Qualify
Snowflake ·This is the second post about some Snowflake features, that I use often and find useful to write a better SQL. You can find the first of the series about aliasing here.
What is it?
Have you ever been in the situation where you want to keep all rows of your query but than filter the result set based on a condition you would get from a subset of it? Let me clarify this with some examples:
- Suppose you are tracking all the interactions with a website and you want to see what happened after a specific action took place: then you would want to keep all events for those customers that have a specific event in their event stream.
- Suppose you sell multiple products per customers and you want to see all the purchase history of the customers that have a very specific product as last purchase.
Let’s stick with this second example. In that case you would have a table looking like this, let’s call it purchases
:
customer_id | product | purchased_date (YYYY-MM-DD) |
---|---|---|
1 | A | 2020-04-01 |
1 | B | 2020-05-03 |
2 | A | 2020-03-01 |
3 | B | 2020-04-01 |
So customer 1 and 3 last purchase was product B, and customer 2 last purchase was product A. Now suppose you want to filter in your data only the customers that purchased B as last product, for an analysis you’re doing.

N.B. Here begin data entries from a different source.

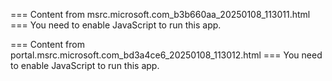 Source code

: === Content from msrc.microsoft.com_b3b660aa_20250108_113011.html ===
You need to enable JavaScript to run this app.

=== Content from portal.msrc.microsoft.com_bd3a4ce6_20250108_113012.html ===
You need to enable JavaScript to run this app.
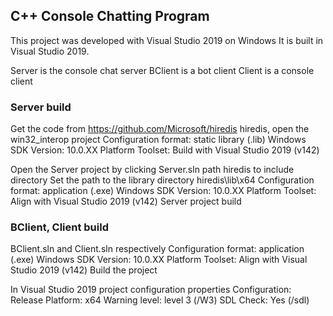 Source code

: 
## C++ Console Chatting Program
This project was developed with Visual Studio 2019 on Windows
It is built in Visual Studio 2019.

Server is the console chat server
BClient is a bot client
Client is a console client

### Server build
Get the code from https://github.com/Microsoft/hiredis
hiredis, open the win32_interop project
Configuration format: static library (.lib)
Windows SDK Version: 10.0.XX
Platform Toolset: Build with Visual Studio 2019 (v142)

Open the Server project by clicking Server.sln
path hiredis to include directory
Set the path to the library directory hiredis\lib\x64
Configuration format: application (.exe)
Windows SDK Version: 10.0.XX
Platform Toolset: Align with Visual Studio 2019 (v142)
Server project build

### BClient, Client build
BClient.sln and Client.sln respectively
Configuration format: application (.exe)
Windows SDK Version: 10.0.XX
Platform Toolset: Align with Visual Studio 2019 (v142)
Build the project

In Visual Studio 2019 project configuration properties
Configuration: Release
Platform: x64
Warning level: level 3 (/W3)
SDL Check: Yes (/sdl) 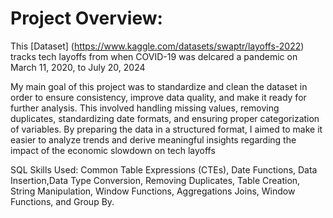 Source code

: # Project Overview:

This [Dataset] (https://www.kaggle.com/datasets/swaptr/layoffs-2022) tracks tech layoffs from when COVID-19 was delcared a pandemic on March 11, 2020, to July 20, 2024

My main goal of this project was to standardize and clean the dataset in order to ensure consistency, improve data quality, and make it ready for further analysis. This involved handling missing values, removing duplicates, standardizing date formats, and ensuring proper categorization of variables. 
By preparing the data in a structured format, I aimed to make it easier to analyze trends and derive meaningful insights regarding the impact of the economic slowdown on tech layoffs

SQL Skills Used: Common Table Expressions (CTEs), Date Functions, Data Insertion,Data Type Conversion, Removing Duplicates, Table Creation, String Manipulation, Window Functions, Aggregations Joins, Window Functions, and Group By.
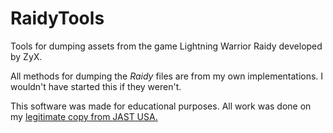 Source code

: # RaidyTools
Tools for dumping assets from the game Lightning Warrior Raidy developed by ZyX.

All methods for dumping the *Raidy* files are from my own implementations. I wouldn't have started this if they weren't.

This software was made for educational purposes. All work was done on my [legitimate copy from JAST USA.](https://jastusa.com/games/lightning-warrior-raidy)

What you would do, without using the qualify statement, would be something like this:
with product_purchased_order as (
select
customer_id
, product
, row_number() over (partition by customer_id
order by purchased_date desc) as n_last_order_nr
from purchases
)
select customer_id
from product_purchased_order
where n_last_order_nr = 1 and product ='B'
You see that I have to use at least two queries: first the window statement and the where clause to filter the results I want. There are many other way to get to the same result, but let’s see how to simplify the query.
The qualify
expression allows to rewrite the statement above to read nicely and in one single query. Here you go:
select
customer_id
, product
, last_value( product ) over (partition by customer_id
order by purchased_date) as last_product_purchased
from purchases
qualify last_product_purchased = 'B'
Note the benefits of using this second option:
- I can write only one query
- I can keep in the same query all the fields in the base table: in this case all the purchase history, even though I am just keeping the customer that have bought B as last product – I can still see all the products they purchased.
When analysing something, you often want to filter by a condition on a partition, but keep all the records at a lower granularity – that is where the qualify
come in handy. Note also how using the alias in the query above made the statement more clear.
Where does the qualify clause this fit?
From the Snowflake general query syntax reference you get this general outline:
[ WITH ... ]
SELECT
[ TOP <n> ]
...
[ FROM ...
[ AT | BEFORE ... ]
[ CHANGES ... ]
[ CONNECT BY ... ]
[ JOIN ... ]
[ MATCH_RECOGNIZE ... ]
[ PIVOT | UNPIVOT ... ]
[ VALUES ... ]
[ SAMPLE ... ] ]
[ WHERE ... ]
[ GROUP BY ...
[ HAVING ... ] ]
[ QUALIFY ... ]
[ ORDER BY ... ]
[ LIMIT ... ]
So, the qualify
sit in the query order right after the having
(if present) but before the order by
and the limit
clauses.
It’s also possible to not include the window function you are filtering by in the select list, which is good in case you don’t want to show the value you are filtering on, for example in the previous query something like:
select
customer_id
, product
from purchases
qualify last_value( product ) over (partition by customer_id
order by purchased_date) = 'B'
Which could be good if the additional field is redundant or used just for filtering.
That’s it for today! Hope you’ll start getting rid of some extra CTEs / sub-queries, thanks to the qualify
or, why not, have better time writing the logic to get some fancy slice of your data, based on whatever complex condition.
Have you used the qualify
statement? What are the pros and cons about it? Any warnings that you want to share? Let me know!